DATA PROVIDED -
========

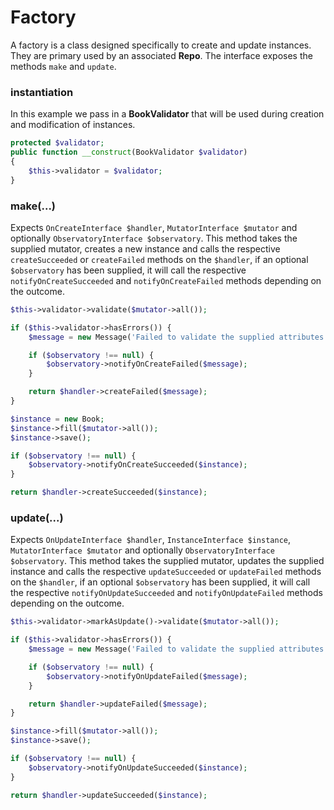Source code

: # Factory

A factory is a class designed specifically to create and update instances. They are primary used by an associated **Repo**. The interface exposes the methods `make` and `update`.

### instantiation

In this example we pass in a **BookValidator** that will be used during creation and modification of instances.

```php
protected $validator;
public function __construct(BookValidator $validator)
{
    $this->validator = $validator;
}
```

### make(...)

Expects `OnCreateInterface $handler`, `MutatorInterface $mutator` and optionally `ObservatoryInterface $observatory`. This method takes the supplied mutator, creates a new instance and calls the respective `createSucceeded` or `createFailed` methods on the `$handler`, if an optional `$observatory` has been supplied, it will call the respective `notifyOnCreateSucceeded` and `notifyOnCreateFailed` methods depending on the outcome.

```php
$this->validator->validate($mutator->all());

if ($this->validator->hasErrors()) {
    $message = new Message('Failed to validate the supplied attributes', $this->validator);

    if ($observatory !== null) {
        $observatory->notifyOnCreateFailed($message);
    }

    return $handler->createFailed($message);
}

$instance = new Book;
$instance->fill($mutator->all());
$instance->save();

if ($observatory !== null) {
    $observatory->notifyOnCreateSucceeded($instance);
}

return $handler->createSucceeded($instance);
```

### update(...)

Expects `OnUpdateInterface $handler`, `InstanceInterface $instance`, `MutatorInterface $mutator` and optionally `ObservatoryInterface $observatory`. This method takes the supplied mutator, updates the supplied instance and calls the respective `updateSucceeded` or `updateFailed` methods on the `$handler`, if an optional `$observatory` has been supplied, it will call the respective `notifyOnUpdateSucceeded` and `notifyOnUpdateFailed` methods depending on the outcome.

```php
$this->validator->markAsUpdate()->validate($mutator->all());

if ($this->validator->hasErrors()) {
    $message = new Message('Failed to validate the supplied attributes', $this->validator);

    if ($observatory !== null) {
        $observatory->notifyOnUpdateFailed($message);
    }

    return $handler->updateFailed($message);
}

$instance->fill($mutator->all());
$instance->save();

if ($observatory !== null) {
    $observatory->notifyOnUpdateSucceeded($instance);
}

return $handler->updateSucceeded($instance);
```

========

WORK INSTRUCTIONS - Lines in the listing that include the word "message": how many are there? Give the number alone.

RESULT FOR THIS EXERCISE - 6